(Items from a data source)
——

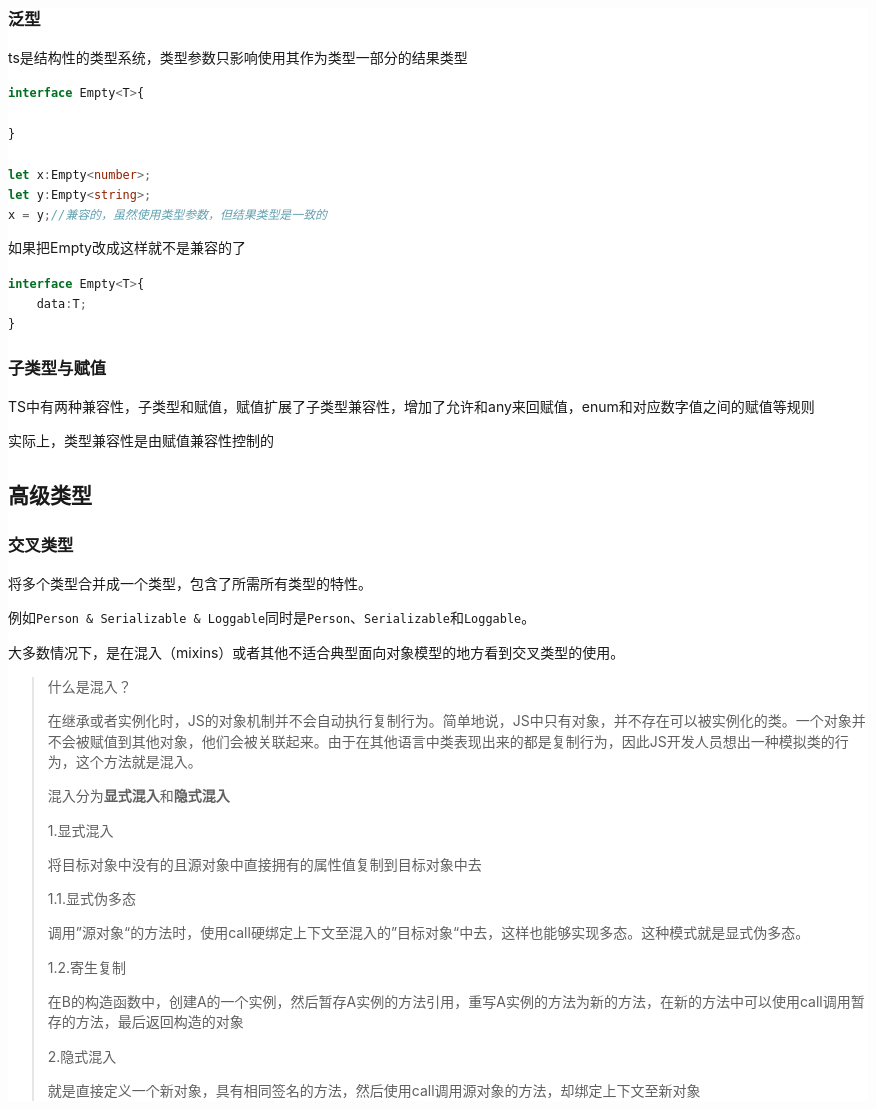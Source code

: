 ### 泛型

ts是结构性的类型系统，类型参数只影响使用其作为类型一部分的结果类型

```ts
interface Empty<T>{
    
}

let x:Empty<number>;
let y:Empty<string>;
x = y;//兼容的，虽然使用类型参数，但结果类型是一致的
```

如果把Empty改成这样就不是兼容的了

```ts
interface Empty<T>{
    data:T;
}
```

### 子类型与赋值

TS中有两种兼容性，子类型和赋值，赋值扩展了子类型兼容性，增加了允许和any来回赋值，enum和对应数字值之间的赋值等规则

实际上，类型兼容性是由赋值兼容性控制的

## 高级类型

### 交叉类型

将多个类型合并成一个类型，包含了所需所有类型的特性。

例如`Person & Serializable & Loggable`同时是`Person`、`Serializable`和`Loggable`。

大多数情况下，是在混入（mixins）或者其他不适合典型面向对象模型的地方看到交叉类型的使用。

> 什么是混入？
>
> 在继承或者实例化时，JS的对象机制并不会自动执行复制行为。简单地说，JS中只有对象，并不存在可以被实例化的类。一个对象并不会被赋值到其他对象，他们会被关联起来。由于在其他语言中类表现出来的都是复制行为，因此JS开发人员想出一种模拟类的行为，这个方法就是混入。
>
> 混入分为**显式混入**和**隐式混入**
>
> 1.显式混入
>
> 将目标对象中没有的且源对象中直接拥有的属性值复制到目标对象中去
>
> 1.1.显式伪多态
>
> 调用”源对象“的方法时，使用call硬绑定上下文至混入的”目标对象“中去，这样也能够实现多态。这种模式就是显式伪多态。
>
> 1.2.寄生复制
>
> 在B的构造函数中，创建A的一个实例，然后暂存A实例的方法引用，重写A实例的方法为新的方法，在新的方法中可以使用call调用暂存的方法，最后返回构造的对象
>
> 2.隐式混入
>
> 就是直接定义一个新对象，具有相同签名的方法，然后使用call调用源对象的方法，却绑定上下文至新对象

——

**Activity**
Your task is to repeat the records exactly. Images do not belong in the copy.

**Result for this exercise**
Source code

: ### 泛型

ts是结构性的类型系统，类型参数只影响使用其作为类型一部分的结果类型

```ts
interface Empty<T>{
    
}

let x:Empty<number>;
let y:Empty<string>;
x = y;//兼容的，虽然使用类型参数，但结果类型是一致的
```

如果把Empty改成这样就不是兼容的了

```ts
interface Empty<T>{
    data:T;
}
```

### 子类型与赋值

TS中有两种兼容性，子类型和赋值，赋值扩展了子类型兼容性，增加了允许和any来回赋值，enum和对应数字值之间的赋值等规则

实际上，类型兼容性是由赋值兼容性控制的

## 高级类型

### 交叉类型

将多个类型合并成一个类型，包含了所需所有类型的特性。

例如`Person & Serializable & Loggable`同时是`Person`、`Serializable`和`Loggable`。

大多数情况下，是在混入（mixins）或者其他不适合典型面向对象模型的地方看到交叉类型的使用。

> 什么是混入？
>
> 在继承或者实例化时，JS的对象机制并不会自动执行复制行为。简单地说，JS中只有对象，并不存在可以被实例化的类。一个对象并不会被赋值到其他对象，他们会被关联起来。由于在其他语言中类表现出来的都是复制行为，因此JS开发人员想出一种模拟类的行为，这个方法就是混入。
>
> 混入分为**显式混入**和**隐式混入**
>
> 1.显式混入
>
> 将目标对象中没有的且源对象中直接拥有的属性值复制到目标对象中去
>
> 1.1.显式伪多态
>
> 调用”源对象“的方法时，使用call硬绑定上下文至混入的”目标对象“中去，这样也能够实现多态。这种模式就是显式伪多态。
>
> 1.2.寄生复制
>
> 在B的构造函数中，创建A的一个实例，然后暂存A实例的方法引用，重写A实例的方法为新的方法，在新的方法中可以使用call调用暂存的方法，最后返回构造的对象
>
> 2.隐式混入
>
> 就是直接定义一个新对象，具有相同签名的方法，然后使用call调用源对象的方法，却绑定上下文至新对象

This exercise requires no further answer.